# WORK REQUEST
Filter these records by the string "nucleon", copying each line that holds it.

---------- INPUT MATERIAL ----------

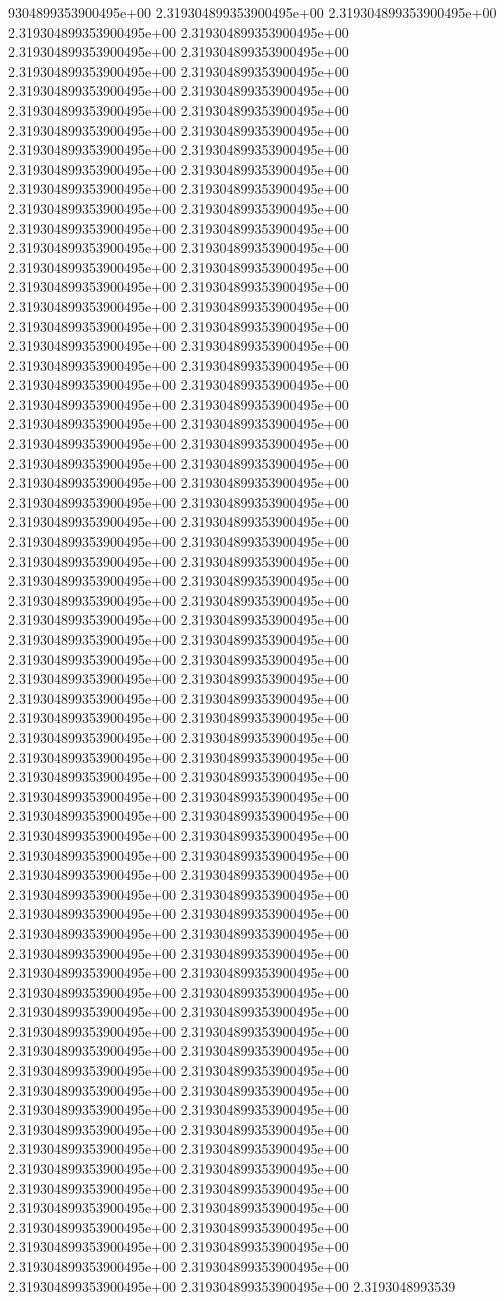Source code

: 9304899353900495e+00	2.319304899353900495e+00	2.319304899353900495e+00	2.319304899353900495e+00	2.319304899353900495e+00	2.319304899353900495e+00	2.319304899353900495e+00	2.319304899353900495e+00	2.319304899353900495e+00	2.319304899353900495e+00	2.319304899353900495e+00	2.319304899353900495e+00	2.319304899353900495e+00	2.319304899353900495e+00	2.319304899353900495e+00	2.319304899353900495e+00	2.319304899353900495e+00	2.319304899353900495e+00	2.319304899353900495e+00	2.319304899353900495e+00	2.319304899353900495e+00	2.319304899353900495e+00	2.319304899353900495e+00	2.319304899353900495e+00	2.319304899353900495e+00	2.319304899353900495e+00	2.319304899353900495e+00	2.319304899353900495e+00	2.319304899353900495e+00	2.319304899353900495e+00	2.319304899353900495e+00	2.319304899353900495e+00	2.319304899353900495e+00	2.319304899353900495e+00	2.319304899353900495e+00	2.319304899353900495e+00	2.319304899353900495e+00	2.319304899353900495e+00	2.319304899353900495e+00	2.319304899353900495e+00	2.319304899353900495e+00	2.319304899353900495e+00	2.319304899353900495e+00	2.319304899353900495e+00	2.319304899353900495e+00	2.319304899353900495e+00	2.319304899353900495e+00	2.319304899353900495e+00	2.319304899353900495e+00	2.319304899353900495e+00	2.319304899353900495e+00	2.319304899353900495e+00	2.319304899353900495e+00	2.319304899353900495e+00	2.319304899353900495e+00	2.319304899353900495e+00	2.319304899353900495e+00	2.319304899353900495e+00	2.319304899353900495e+00	2.319304899353900495e+00	2.319304899353900495e+00	2.319304899353900495e+00	2.319304899353900495e+00	2.319304899353900495e+00	2.319304899353900495e+00	2.319304899353900495e+00	2.319304899353900495e+00	2.319304899353900495e+00	2.319304899353900495e+00	2.319304899353900495e+00	2.319304899353900495e+00	2.319304899353900495e+00	2.319304899353900495e+00	2.319304899353900495e+00	2.319304899353900495e+00	2.319304899353900495e+00	2.319304899353900495e+00	2.319304899353900495e+00	2.319304899353900495e+00	2.319304899353900495e+00	2.319304899353900495e+00	2.319304899353900495e+00	2.319304899353900495e+00	2.319304899353900495e+00	2.319304899353900495e+00	2.319304899353900495e+00	2.319304899353900495e+00	2.319304899353900495e+00	2.319304899353900495e+00	2.319304899353900495e+00	2.319304899353900495e+00	2.319304899353900495e+00	2.319304899353900495e+00	2.319304899353900495e+00	2.319304899353900495e+00	2.319304899353900495e+00	2.319304899353900495e+00	2.319304899353900495e+00	2.319304899353900495e+00	2.319304899353900495e+00	2.319304899353900495e+00	2.319304899353900495e+00	2.319304899353900495e+00	2.319304899353900495e+00	2.319304899353900495e+00	2.319304899353900495e+00	2.319304899353900495e+00	2.319304899353900495e+00	2.319304899353900495e+00	2.319304899353900495e+00	2.319304899353900495e+00	2.319304899353900495e+00	2.319304899353900495e+00	2.319304899353900495e+00	2.319304899353900495e+00	2.319304899353900495e+00	2.319304899353900495e+00	2.319304899353900495e+00	2.319304899353900495e+00	2.319304899353900495e+00	2.319304899353900495e+00	2.319304899353900495e+00	2.319304899353900495e+00	2.319304899353900495e+00	2.319304899353900495e+00	2.319304899353900495e+00	2.319304899353900495e+00	2.319304899353900495e+00	2.319304899353900495e+00	2.319304899353900495e+00	2.319304899353900495e+00	2.319304899353900495e+00	2.319304899353900495e+00	2.3193048993539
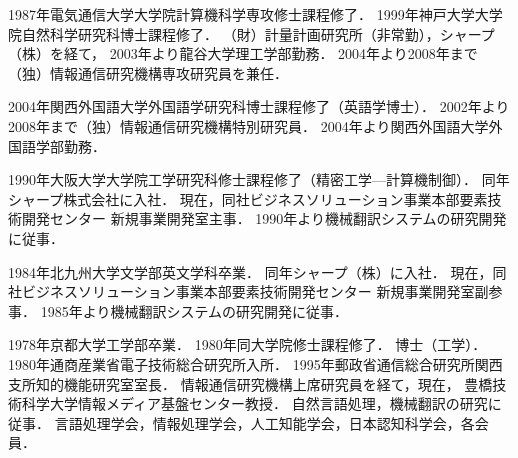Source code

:\documentclass[japanese]{jnlp_1.4}
\begin{document}
\begin{biography}

{1987年電気通信大学大学院計算機科学専攻修士課程修了． 
1999年神戸大学大学院自然科学研究科博士課程修了．
（財）計量計画研究所（非常勤），シャープ（株）を経て，
2003年より龍谷大学理工学部勤務．
2004年より2008年まで（独）情報通信研究機構専攻研究員を兼任．}

{2004年関西外国語大学外国語学研究科博士課程修了（英語学博士）．
2002年より2008年まで（独）情報通信研究機構特別研究員．
2004年より関西外国語大学外国語学部勤務．}

{1990年大阪大学大学院工学研究科修士課程修了（精密工学—計算機制御）．
同年シャープ株式会社に入社．
現在，同社ビジネスソリューション事業本部要素技術開発センター
新規事業開発室主事．
1990年より機械翻訳システムの研究開発に従事．}

{1984年北九州大学文学部英文学科卒業．
同年シャープ（株）に入社．
現在，同社ビジネスソリューション事業本部要素技術開発センター
新規事業開発室副参事．
1985年より機械翻訳システムの研究開発に従事．}

{1978年京都大学工学部卒業．
1980年同大学院修士課程修了．
博士（工学）．
1980年通商産業省電子技術総合研究所入所．
1995年郵政省通信総合研究所関西支所知的機能研究室室長．
情報通信研究機構上席研究員を経て，現在，
豊橋技術科学大学情報メディア基盤センター教授．
自然言語処理，機械翻訳の研究に従事．
言語処理学会，情報処理学会，人工知能学会，日本認知科学会，各会員．}

\end{biography}


\biodate
\end{document}
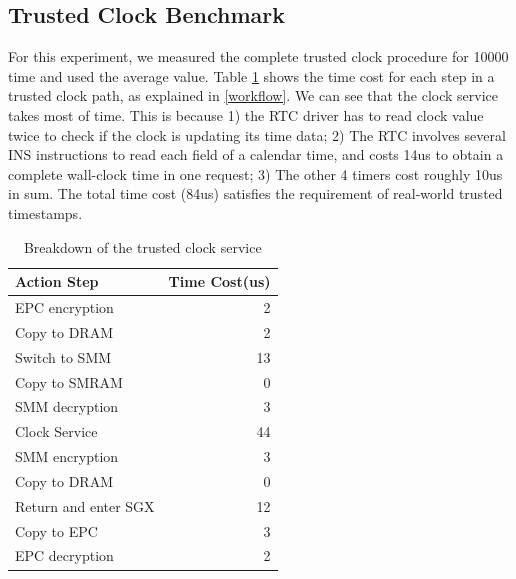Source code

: \subsection{Trusted Clock Benchmark}\label{time_bench}
For this experiment, we measured the complete trusted clock procedure for 10000 time and used the average value. Table \ref{table:breaktime} shows the time cost for each step in a trusted clock path, as explained in \autoref{workflow}. We can see that the clock service takes most of time. This is because 1) the RTC driver has to read clock value twice to check if the clock is updating its time data; 2) The RTC involves several \textsf{INS} instructions to read each field of a calendar time, and costs 14us to obtain a complete wall-clock time in one request; 3) The other 4 timers cost roughly 10us in sum. The total  time cost (84us) satisfies the requirement of real-world trusted timestamps.
\begin{table}[t]
	\centering
	\caption{ Breakdown of the trusted clock service}
	\small
	\label{table:breaktime}
	\begin{tabular}{lr}
		\toprule
		\textbf{Action Step} & \textbf{Time Cost(us)} \\
		\midrule
		EPC encryption & 2\\
		Copy to DRAM & 2\\
		Switch to SMM & 13\\
		Copy to SMRAM & 0\\
		SMM decryption & 3\\
		Clock Service & 44\\
		SMM encryption & 3\\
		Copy to DRAM & 0\\
		Return and enter SGX & 12\\
		Copy to EPC & 3\\
		EPC decryption & 2\\
		\bottomrule
	\end{tabular}
\end{table}
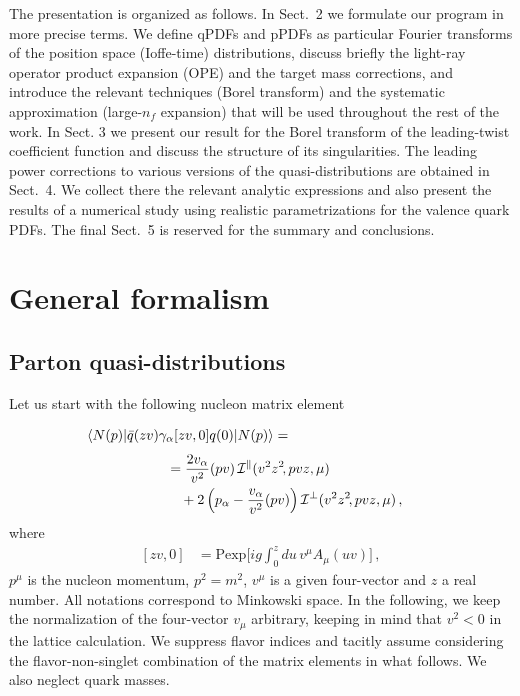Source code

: \documentclass[aps,prd,twocolumn,a4paper,superscriptaddress,10pt,showpacs,notitlepage,floatfix]{revtex4-1}
\begin{document}
    

The presentation is organized as follows. In Sect.~2 we formulate
our program in more precise terms. We define qPDFs and  pPDFs as 
particular Fourier transforms of the position space (Ioffe-time) distributions, 
discuss briefly the light-ray operator product expansion (OPE) and the target mass corrections, and  
introduce the relevant techniques (Borel transform) and the systematic approximation
(large-$n_f$ expansion) that will be used throughout the rest of
the work. In Sect. 3 we present our result for the Borel transform of the leading-twist
coefficient function and discuss the structure of its singularities. 
The leading power corrections to various versions of the quasi-distributions are obtained in Sect.~4. 
We collect there the relevant analytic expressions and also present the results of a numerical 
study using realistic parametrizations for the valence quark PDFs. 
The final Sect.~5 is reserved for the summary and conclusions.   


%
\section{General formalism}\label{sect_formalism}%
%

%
\subsection{Parton quasi-distributions}\label{subsect_definitions}%
%
Let us start with the following nucleon matrix element
\begin{align}
\label{def:ME}
 &\langle N(p)| \bar q (zv) \gamma_\alpha[zv,0] q(0) |N(p)\rangle  = 
\phantom{\frac{2v_\alpha}{v^2} (pv) \mathcal{I}^\parallel (v^2z^2\!,pvz,\mu)}
\notag\\
&\hspace*{2.0cm} = \frac{2v_\alpha}{v^2} (pv)\, \mathcal{I}^\parallel (v^2z^2\!,pvz,\mu)
\notag\\
&\hspace*{2.0cm}\quad+ 2\left(p_\alpha- \frac{v_\alpha}{v^2} (pv) \right) \mathcal{I}^\perp (v^2z^2\!,pvz,\mu)\,,
\end{align}
where
\begin{align}
\label{def:Wilson}
 [zv, 0] &= \text{Pexp}\Big[i g \int_0^z du\,  v^\mu A_\mu(uv)\Big]\,,
\end{align}
$p^\mu$ is the nucleon momentum, $p^2 = m^2$, $v^\mu$ is a given four-vector and $z$ a real number. All notations correspond to Minkowski space. In the following, we keep the normalization of the four-vector $v_\mu$ arbitrary, keeping in mind that $v^2 <0$ in the lattice calculation. We suppress flavor indices and tacitly assume considering the flavor-non-singlet combination of the matrix elements in what follows. We also neglect quark masses. 
\end{document}
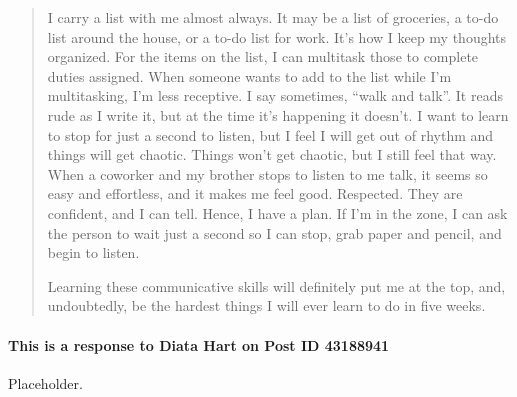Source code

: \begin{quotation}
      I carry a list with me almost always. It may be a list of groceries, a
        to-do list around the house, or a to-do list for work. It's how I keep
        my thoughts organized. For the items on the list, I can multitask those
        to complete duties assigned. When someone wants to add to the list while
        I'm multitasking, I'm less receptive. I say sometimes,
        ``walk and talk''. It reads rude as I write it, but at the time it's
        happening it doesn't. I want to learn to stop for just a second to
        listen, but I feel I will get out of rhythm and things will get chaotic.
        Things won't get chaotic, but I still feel that way. When a coworker and
        my brother stops to listen to me talk, it seems so easy and effortless,
        and it makes me feel good. Respected. They are confident, and I can
        tell. Hence, I have a plan. If I'm in the zone, I can ask the person to
        wait just a second so I can stop, grab paper and pencil, and begin to
        listen.

      Learning these communicative skills will definitely put me at the top,
        and, undoubtedly, be the hardest things I will ever learn to do in five
        weeks.
    \end{quotation}

    \paragraph{This is a response to Diata Hart on Post ID 43188941}
      Placeholder.

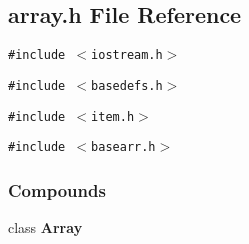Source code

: \subsection{array.h File Reference}
\label{array.h}
{\tt \#include $<$iostream.h$>$}\par
{\tt \#include $<$basedefs.h$>$}\par
{\tt \#include $<$item.h$>$}\par
{\tt \#include $<$basearr.h$>$}\par
\subsubsection*{Compounds}
\begin{CompactItemize}
\item 
class {\bf Array}
\end{CompactItemize}
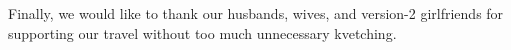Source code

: \documentclass[a4paper,UKenglish]{lipics-v2016}
\begin{document}
Finally, we would like to thank our husbands, wives, and version-2 girlfriends for supporting our travel without too much unnecessary kvetching. 








%

\end{document}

----------

# EXERCISE OUTPUT
Let us start with the following nucleon matrix element
$p^\mu$ is the nucleon momentum, $p^2 = m^2$, $v^\mu$ is a given four-vector and $z$ a real number. All notations correspond to Minkowski space. In the following, we keep the normalization of the four-vector $v_\mu$ arbitrary, keeping in mind that $v^2 <0$ in the lattice calculation. We suppress flavor indices and tacitly assume considering the flavor-non-singlet combination of the matrix elements in what follows. We also neglect quark masses. 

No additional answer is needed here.